▸ What to do
Leave out every line before the one that contains "## P127 伤于风者，上先受之 ##". Please restate that line and the rest of the data word for word, through the end.

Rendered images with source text
************

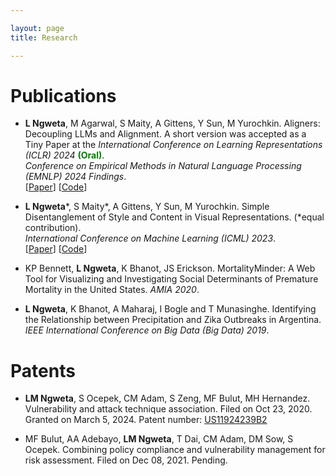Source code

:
 ```yaml
---

layout: page
title: Research

---
```

# Publications

* <b>L Ngweta</b>, M Agarwal, S Maity, A Gittens, Y Sun, M Yurochkin. Aligners: Decoupling LLMs and Alignment. A short version was accepted as a Tiny Paper at the *International Conference on Learning Representations (ICLR) 2024* <span style="color:green">**(Oral)**</span>.<br>*Conference on Empirical Methods in Natural Language Processing (EMNLP) 2024 Findings*.<br>[[Paper](https://arxiv.org/pdf/2403.04224)] [[Code](https://github.com/lilianngweta/aligners-and-inspectors)] 

* <b>L Ngweta</b>\*, S Maity\*, A Gittens, Y Sun, M Yurochkin. Simple Disentanglement of Style and Content in Visual Representations. (\*equal contribution).<br>*International Conference on Machine Learning (ICML) 2023*. <br>[[Paper](https://proceedings.mlr.press/v202/ngweta23a/ngweta23a.pdf)] [[Code](https://github.com/lilianngweta/PISCO)]

* KP Bennett, <b>L Ngweta</b>, K Bhanot, JS Erickson. MortalityMinder: A Web Tool for Visualizing and Investigating Social Determinants of Premature Mortality in the United States. *AMIA 2020*.

* <b>L Ngweta</b>, K Bhanot, A Maharaj, I Bogle and T Munasinghe. Identifying the Relationship between Precipitation and Zika Outbreaks in Argentina. *IEEE International Conference on Big Data (Big Data) 2019*.



# Patents

* <b>LM Ngweta</b>, S Ocepek, CM Adam, S Zeng, MF Bulut, MH Hernandez. Vulnerability and attack technique association. Filed on Oct 23, 2020. Granted on March 5, 2024. Patent number: [US11924239B2](https://patentimages.storage.googleapis.com/d6/0a/67/713c98f9530097/US11924239.pdf)

* MF Bulut, AA Adebayo, <b>LM Ngweta</b>, T Dai, CM Adam, DM Sow, S Ocepek. Combining policy compliance and vulnerability management for risk assessment. Filed on Dec 08, 2021. Pending.

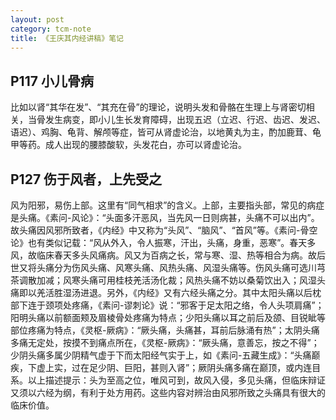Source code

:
 ```yaml
---
layout: post
category: tcm-note
title: 《王庆其内经讲稿》笔记
---
```


## P117 小儿骨病 ##

比如以肾“其华在发”、“其充在骨”的理论，说明头发和骨骼在生理上与肾密切相关，当骨发生病变，即小儿生长发育障碍，出现五迟（立迟、行迟、齿迟、发迟、语迟）、鸡胸、龟背、解颅等症，皆可从肾虚论治，以地黄丸为主，酌加鹿茸、龟甲等药。成人出现的腰膝酸软，头发花白，亦可以肾虚论治。

## P127 伤于风者，上先受之 ##

风为阳邪，易伤上部。这里有“同气相求”的含义。上部，主要指头部，常见的病症是头痛。《素问-风论》：“头面多汗恶风，当先风一日则病甚，头痛不可以出内”。故头痛因风邪所致者，《内经》中又称为“头风”、“脑风”、“首风”等。《素问-骨空论》也有类似记载：“风从外入，令人振寒，汗出，头痛，身重，恶寒”。春天多风，故临床春天多头风痛病。风又为百病之长，常与寒、湿、热等相合为病。故后世又将头痛分为伤风头痛、风寒头痛、风热头痛、风湿头痛等。伤风头痛可选川芎茶调散加减；风寒头痛可用桂枝羌活汤化裁；风热头痛不妨以桑菊饮出入；风湿头痛即以羌活胜湿汤进退。另外，《内经》又有六经头痛之分。其中太阳头痛以后枕部下连于颈项处疼痛，《素问-谬刺论》说：“邪客于足太阳之络，令人头项肩痛”；阳明头痛以前额面颊及眉棱骨处疼痛为特点；少阳头痛以耳之前后及颌、目锐眦等部位疼痛为特点，《灵枢-厥病》：“厥头痛，头痛甚，耳前后脉涌有热”；太阴头痛多痛无定处，按摸不到痛点所在，《灵枢-厥病》：“厥头痛，意善忘，按之不得”；少阴头痛多属少阴精气虚于下而太阳经气实于上，如《素问-五藏生成》：“头痛巅疾，下虚上实，过在足少阴、巨阳，甚则入肾”；厥阴头痛多痛在巅顶，或内连目系。以上描述提示：头为至高之位，唯风可到，故风入侵，多见头痛，但临床辩证又须以六经为纲，有利于处方用药。这些内容对辨治由风邪所致之头痛具有很大的临床价值。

************

▸ Answer for this exercise
## P127 伤于风者，上先受之 ##

风为阳邪，易伤上部。这里有“同气相求”的含义。上部，主要指头部，常见的病症是头痛。《素问-风论》：“头面多汗恶风，当先风一日则病甚，头痛不可以出内”。故头痛因风邪所致者，《内经》中又称为“头风”、“脑风”、“首风”等。《素问-骨空论》也有类似记载：“风从外入，令人振寒，汗出，头痛，身重，恶寒”。春天多风，故临床春天多头风痛病。风又为百病之长，常与寒、湿、热等相合为病。故后世又将头痛分为伤风头痛、风寒头痛、风热头痛、风湿头痛等。伤风头痛可选川芎茶调散加减；风寒头痛可用桂枝羌活汤化裁；风热头痛不妨以桑菊饮出入；风湿头痛即以羌活胜湿汤进退。另外，《内经》又有六经头痛之分。其中太阳头痛以后枕部下连于颈项处疼痛，《素问-谬刺论》说：“邪客于足太阳之络，令人头项肩痛”；阳明头痛以前额面颊及眉棱骨处疼痛为特点；少阳头痛以耳之前后及颌、目锐眦等部位疼痛为特点，《灵枢-厥病》：“厥头痛，头痛甚，耳前后脉涌有热”；太阴头痛多痛无定处，按摸不到痛点所在，《灵枢-厥病》：“厥头痛，意善忘，按之不得”；少阴头痛多属少阴精气虚于下而太阳经气实于上，如《素问-五藏生成》：“头痛巅疾，下虚上实，过在足少阴、巨阳，甚则入肾”；厥阴头痛多痛在巅顶，或内连目系。以上描述提示：头为至高之位，唯风可到，故风入侵，多见头痛，但临床辩证又须以六经为纲，有利于处方用药。这些内容对辨治由风邪所致之头痛具有很大的临床价值。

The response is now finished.